The Securities Board of Nepal (SEBON) has endorsed a nine-point work plan to implement the recommendations proposed by a government-formed panel aimed at revitalizing and strengthening the country’s secondary securities market.
According to SEBON, all provisions under the plan are scheduled for implementation by the end of November, with several measures taking effect sooner. Among the immediate reforms, investors will be permitted to open more than two demat accounts by the end of October. Additionally, margin trading through stock brokerage firms is expected to commence by mid-November, broadening investment access and liquidity in the market.
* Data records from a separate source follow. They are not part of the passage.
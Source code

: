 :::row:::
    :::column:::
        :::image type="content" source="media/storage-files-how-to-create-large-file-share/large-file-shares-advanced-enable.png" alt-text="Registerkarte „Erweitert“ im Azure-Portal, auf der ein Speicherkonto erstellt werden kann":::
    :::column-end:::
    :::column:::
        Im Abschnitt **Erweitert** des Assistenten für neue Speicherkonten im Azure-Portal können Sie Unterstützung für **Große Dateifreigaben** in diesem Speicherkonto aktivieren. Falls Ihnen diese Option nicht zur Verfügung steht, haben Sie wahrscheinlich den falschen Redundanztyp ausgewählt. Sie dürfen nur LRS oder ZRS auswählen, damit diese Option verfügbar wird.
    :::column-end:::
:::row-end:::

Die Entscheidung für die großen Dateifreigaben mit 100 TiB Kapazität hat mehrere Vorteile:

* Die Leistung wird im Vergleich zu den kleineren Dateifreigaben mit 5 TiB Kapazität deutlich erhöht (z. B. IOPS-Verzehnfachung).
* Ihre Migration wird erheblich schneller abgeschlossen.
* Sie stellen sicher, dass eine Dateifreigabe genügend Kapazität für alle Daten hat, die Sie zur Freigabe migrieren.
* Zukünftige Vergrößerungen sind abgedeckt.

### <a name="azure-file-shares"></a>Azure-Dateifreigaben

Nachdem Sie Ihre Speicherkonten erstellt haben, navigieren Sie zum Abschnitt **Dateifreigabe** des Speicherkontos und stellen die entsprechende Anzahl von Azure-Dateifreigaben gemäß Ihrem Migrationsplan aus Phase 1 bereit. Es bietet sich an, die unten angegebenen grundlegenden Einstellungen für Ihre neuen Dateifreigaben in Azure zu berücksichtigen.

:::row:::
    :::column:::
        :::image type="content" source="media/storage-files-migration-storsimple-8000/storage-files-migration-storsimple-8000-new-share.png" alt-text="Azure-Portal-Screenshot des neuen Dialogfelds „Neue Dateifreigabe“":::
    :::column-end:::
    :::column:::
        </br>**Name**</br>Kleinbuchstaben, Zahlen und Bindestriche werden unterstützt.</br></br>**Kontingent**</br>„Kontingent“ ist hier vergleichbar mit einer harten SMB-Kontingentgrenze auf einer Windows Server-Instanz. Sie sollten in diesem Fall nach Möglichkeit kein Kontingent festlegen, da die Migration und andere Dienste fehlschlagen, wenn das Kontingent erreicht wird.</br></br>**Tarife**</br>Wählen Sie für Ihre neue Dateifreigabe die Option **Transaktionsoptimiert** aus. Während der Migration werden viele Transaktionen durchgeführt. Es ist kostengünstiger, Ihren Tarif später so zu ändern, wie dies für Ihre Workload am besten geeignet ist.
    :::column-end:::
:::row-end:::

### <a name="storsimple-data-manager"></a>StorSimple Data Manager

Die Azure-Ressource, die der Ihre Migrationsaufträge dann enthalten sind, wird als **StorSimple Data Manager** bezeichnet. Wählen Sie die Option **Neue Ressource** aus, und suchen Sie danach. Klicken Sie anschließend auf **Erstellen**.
Background: Post–Market Crash Reforms
The move comes in response to the stock market crash that followed the Gen Z movement of September 8–9, which severely disrupted investor confidence. In the aftermath, Finance Minister Rameshore Khanal formed a four-member task force to recommend systemic and procedural reforms. The panel was chaired by Rupesh KC, Acting Executive Director of SEBON.
The task force submitted over three dozen reform measures — divided into 15 short-term, 15 medium-term, and 7 long-term recommendations. Key proposals include:
- Removing the threshold on loans against shares,
- Extending deadlines for interest payments on margin loans, and
- Reviewing existing capital gains tax provisions to make the market more investor-friendly.
Implementation Drive
Last week, the Ministry of Finance (MoF) instructed relevant government agencies to implement the task force’s recommendations without delay. SEBON’s nine-point action plan represents the first concrete step toward that directive, focusing on improving regulatory efficiency, expanding investor participation, and restoring confidence in Nepal’s capital market.
With these reforms underway, SEBON aims to stabilize market operations, enhance transparency, and build a more resilient securities ecosystem that can better withstand future shocks.